**TASK OBJECTIVE**.
Retype the entries below exactly, but begin at the line containing "la iteración, etc." and end at the last line.

**MATERIAL PROVIDED**.
⁂

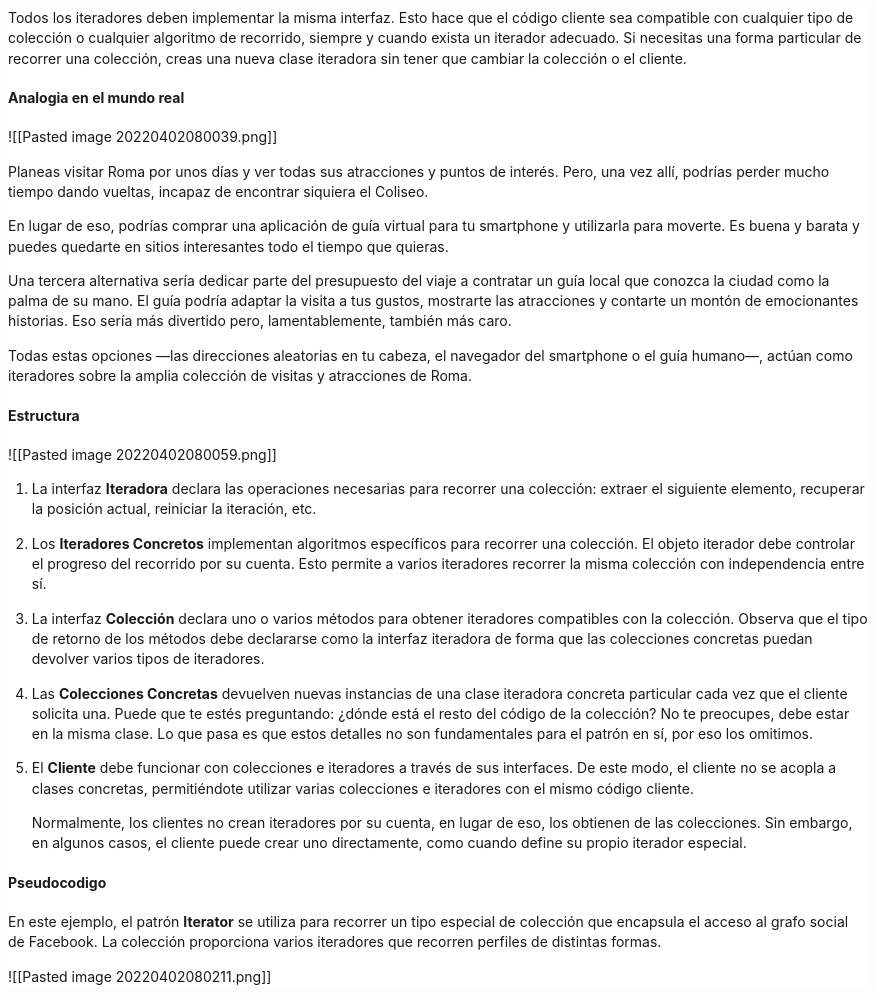 Todos los iteradores deben implementar la misma interfaz. Esto hace que el código cliente sea compatible con cualquier tipo de colección o cualquier algoritmo de recorrido, siempre y cuando exista un iterador adecuado. Si necesitas una forma particular de recorrer una colección, creas una nueva clase iteradora sin tener que cambiar la colección o el cliente.

#### Analogia en el mundo real

![[Pasted image 20220402080039.png]]

Planeas visitar Roma por unos días y ver todas sus atracciones y puntos de interés. Pero, una vez allí, podrías perder mucho tiempo dando vueltas, incapaz de encontrar siquiera el Coliseo.

En lugar de eso, podrías comprar una aplicación de guía virtual para tu smartphone y utilizarla para moverte. Es buena y barata y puedes quedarte en sitios interesantes todo el tiempo que quieras.

Una tercera alternativa sería dedicar parte del presupuesto del viaje a contratar un guía local que conozca la ciudad como la palma de su mano. El guía podría adaptar la visita a tus gustos, mostrarte las atracciones y contarte un montón de emocionantes historias. Eso sería más divertido pero, lamentablemente, también más caro.

Todas estas opciones —las direcciones aleatorias en tu cabeza, el navegador del smartphone o el guía humano—, actúan como iteradores sobre la amplia colección de visitas y atracciones de Roma.

#### Estructura

![[Pasted image 20220402080059.png]]

1.  La interfaz **Iteradora** declara las operaciones necesarias para recorrer una colección: extraer el siguiente elemento, recuperar la posición actual, reiniciar la iteración, etc.
2.  Los **Iteradores Concretos** implementan algoritmos específicos para recorrer una colección. El objeto iterador debe controlar el progreso del recorrido por su cuenta. Esto permite a varios iteradores recorrer la misma colección con independencia entre sí.
3.  La interfaz **Colección** declara uno o varios métodos para obtener iteradores compatibles con la colección. Observa que el tipo de retorno de los métodos debe declararse como la interfaz iteradora de forma que las colecciones concretas puedan devolver varios tipos de iteradores.
4.  Las **Colecciones Concretas** devuelven nuevas instancias de una clase iteradora concreta particular cada vez que el cliente solicita una. Puede que te estés preguntando: ¿dónde está el resto del código de la colección? No te preocupes, debe estar en la misma clase. Lo que pasa es que estos detalles no son fundamentales para el patrón en sí, por eso los omitimos.
5.  El **Cliente** debe funcionar con colecciones e iteradores a través de sus interfaces. De este modo, el cliente no se acopla a clases concretas, permitiéndote utilizar varias colecciones e iteradores con el mismo código cliente.
    
    Normalmente, los clientes no crean iteradores por su cuenta, en lugar de eso, los obtienen de las colecciones. Sin embargo, en algunos casos, el cliente puede crear uno directamente, como cuando define su propio iterador especial.
	
#### Pseudocodigo

En este ejemplo, el patrón **Iterator** se utiliza para recorrer un tipo especial de colección que encapsula el acceso al grafo social de Facebook. La colección proporciona varios iteradores que recorren perfiles de distintas formas.

![[Pasted image 20220402080211.png]]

⁂

**REPLY TO THE TASK**.
1.  La interfaz **Iteradora** declara las operaciones necesarias para recorrer una colección: extraer el siguiente elemento, recuperar la posición actual, reiniciar la iteración, etc.
2.  Los **Iteradores Concretos** implementan algoritmos específicos para recorrer una colección. El objeto iterador debe controlar el progreso del recorrido por su cuenta. Esto permite a varios iteradores recorrer la misma colección con independencia entre sí.
3.  La interfaz **Colección** declara uno o varios métodos para obtener iteradores compatibles con la colección. Observa que el tipo de retorno de los métodos debe declararse como la interfaz iteradora de forma que las colecciones concretas puedan devolver varios tipos de iteradores.
4.  Las **Colecciones Concretas** devuelven nuevas instancias de una clase iteradora concreta particular cada vez que el cliente solicita una. Puede que te estés preguntando: ¿dónde está el resto del código de la colección? No te preocupes, debe estar en la misma clase. Lo que pasa es que estos detalles no son fundamentales para el patrón en sí, por eso los omitimos.
5.  El **Cliente** debe funcionar con colecciones e iteradores a través de sus interfaces. De este modo, el cliente no se acopla a clases concretas, permitiéndote utilizar varias colecciones e iteradores con el mismo código cliente.
    
    Normalmente, los clientes no crean iteradores por su cuenta, en lugar de eso, los obtienen de las colecciones. Sin embargo, en algunos casos, el cliente puede crear uno directamente, como cuando define su propio iterador especial.
	
#### Pseudocodigo

En este ejemplo, el patrón **Iterator** se utiliza para recorrer un tipo especial de colección que encapsula el acceso al grafo social de Facebook. La colección proporciona varios iteradores que recorren perfiles de distintas formas.

![[Pasted image 20220402080211.png]]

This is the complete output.